DATE AND LOCATION: The date is important to know so that we could verify if the incident falls within your policy period. We also need to know where it happened. We don’t necessarily need an exact address, but an intersection will suffice. If it took place in a parking lot, please take note of which parking lot and what the road it is off of, if you can. Make sure you give a brief statement of what happened in the incident.
VEHICLE INFORMATION: If other vehicles are involved, make sure you write down the year, make and model of the other vehicle. Many times, if there is a police report, they only give the year and make of the vehicle. You might also want to write down the color of the vehicle and the license plate number and the state the license plate was issued from. As far as the damages go, try to take note of what parts were damaged, even if it just a minor scratch. If the vehicle was towed from the scene, you will need to have the address of where it is located.
OWNER/DRIVER INFORMATION: Make sure you get the name of the owner and driver (if it is different) and if there are any passengers. It’s important to get the owner/driver’s phone numbers and addresses. Find out what their insurance company is and a policy number, if available. If there are witnesses, you might want to get their names and a contact number as well.
POLICE REPORT: If the police show up to the scene, make sure you ask what police department they are from, and make sure you get the police report case number.

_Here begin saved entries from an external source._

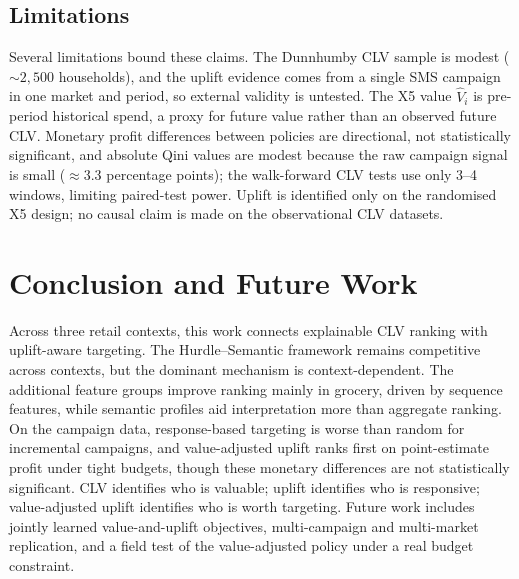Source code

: \documentclass[pdflatex,sn-mathphys-num]{sn-jnl}
\theoremstyle{thmstyleone}
\theoremstyle{thmstylethree}
\begin{document}
\subsection{Limitations}\label{sec:limits}
Several limitations bound these claims. The Dunnhumby CLV sample is modest ($\sim 2{,}500$
households), and the uplift evidence comes from a single SMS campaign in one market and period, so
external validity is untested. The X5 value $\hat V_i$ is pre-period historical spend, a proxy for
future value rather than an observed future CLV. Monetary profit differences between policies
are directional, not statistically significant, and absolute Qini values are modest because the raw
campaign signal is small ($\approx 3.3$ percentage points); the walk-forward CLV tests use only
3--4 windows, limiting paired-test power. Uplift is identified only on the randomised X5 design; no
causal claim is made on the observational CLV datasets.

\section{Conclusion and Future Work}\label{sec:conclusion}
Across three retail contexts, this work connects explainable CLV ranking with uplift-aware targeting. The
Hurdle--Semantic framework remains competitive across contexts, but the dominant mechanism is
context-dependent. The additional feature groups improve ranking mainly in grocery, driven by
sequence features, while semantic profiles aid interpretation more than aggregate ranking. On the
campaign data, response-based targeting is worse than random for incremental campaigns, and
value-adjusted uplift ranks first on point-estimate profit under tight budgets, though these
monetary differences are not statistically significant. CLV identifies who is valuable; uplift identifies who is responsive;
value-adjusted uplift identifies who is worth targeting. Future work includes jointly learned value-and-uplift objectives, multi-campaign and multi-market replication, and a field test of the value-adjusted policy under a real budget constraint.


\end{document}
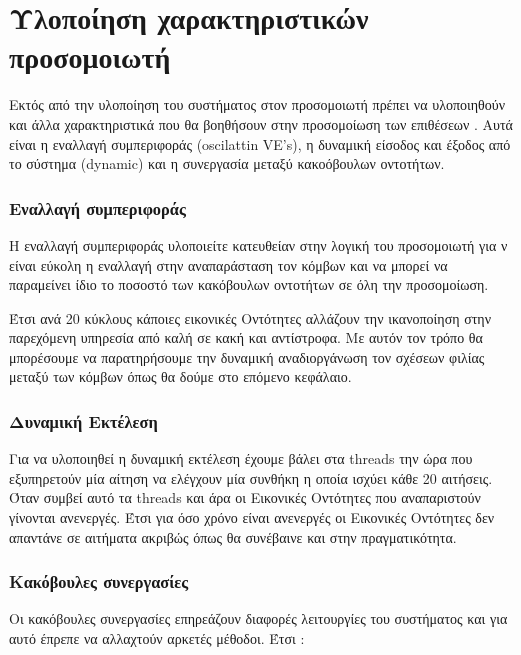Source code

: \section{Υλοποίηση χαρακτηριστικών προσομοιωτή}
Εκτός από την υλοποίηση του συστήματος στον προσομοιωτή πρέπει να υλοποιηθούν και άλλα χαρακτηριστικά που θα βοηθήσουν στην προσομοίωση των επιθέσεων . Αυτά είναι η εναλλαγή συμπεριφοράς (oscilattin VE's), η δυναμική είσοδος και έξοδος από το σύστημα (dynamic) και η συνεργασία μεταξύ κακοόβουλων οντοτήτων.

\subsubsection{Εναλλαγή συμπεριφοράς} 
Η εναλλαγή συμπεριφοράς υλοποιείτε κατευθείαν στην λογική του προσομοιωτή για ν είναι εύκολη η εναλλαγή στην αναπαράσταση τον κόμβων και να μπορεί να παραμείνει ίδιο το ποσοστό των κακόβουλων οντοτήτων σε όλη την προσομοίωση.

 Έτσι ανά 20 κύκλους κάποιες εικονικές Οντότητες αλλάζουν την ικανοποίηση στην παρεχόμενη υπηρεσία από καλή σε κακή και αντίστροφα. Με αυτόν τον τρόπο θα μπορέσουμε να παρατηρήσουμε την δυναμική αναδιοργάνωση τον σχέσεων φιλίας μεταξύ των κόμβων όπως θα δούμε στο επόμενο κεφάλαιο.
 
   
   
 \subsubsection{Δυναμική Εκτέλεση}
 
 Για να υλοποιηθεί η δυναμική εκτέλεση έχουμε βάλει στα threads την ώρα που εξυπηρετούν μία αίτηση να ελέγχουν μία συνθήκη η οποία ισχύει κάθε 20 αιτήσεις. Όταν συμβεί αυτό τα threads και άρα οι Εικονικές Οντότητες που αναπαριστούν γίνονται ανενεργές. Έτσι για όσο χρόνο είναι ανενεργές οι Εικονικές Οντότητες δεν απαντάνε σε αιτήματα ακριβώς όπως θα συνέβαινε και στην πραγματικότητα. 
 


 \subsubsection{Κακόβουλες συνεργασίες}
 
 Οι κακόβουλες συνεργασίες επηρεάζουν διαφορές λειτουργίες του συστήματος και για αυτό έπρεπε να αλλαχτούν αρκετές μέθοδοι. Έτσι :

Don’t worry if it’s not available yet.
When you call in to put a claim on file, it’s easier to have your policy number and all the paperwork in front of you before you call. Look over it, so that you are familiar with the information and can find it quickly. Make sure you have a working pen and paper handy before you call so that you can write down information and your claim number as well as the name of your claims adjuster. Don’t worry about not having a particular piece of information; no one expects you to have everything. Just let the claims rep ask you the questions and answer them clearly and as precisely as you can. Filing a claim is just the preliminary step in the claims process. Now it’s time for the adjuster to help you get your vehicle fixed and get you on your way.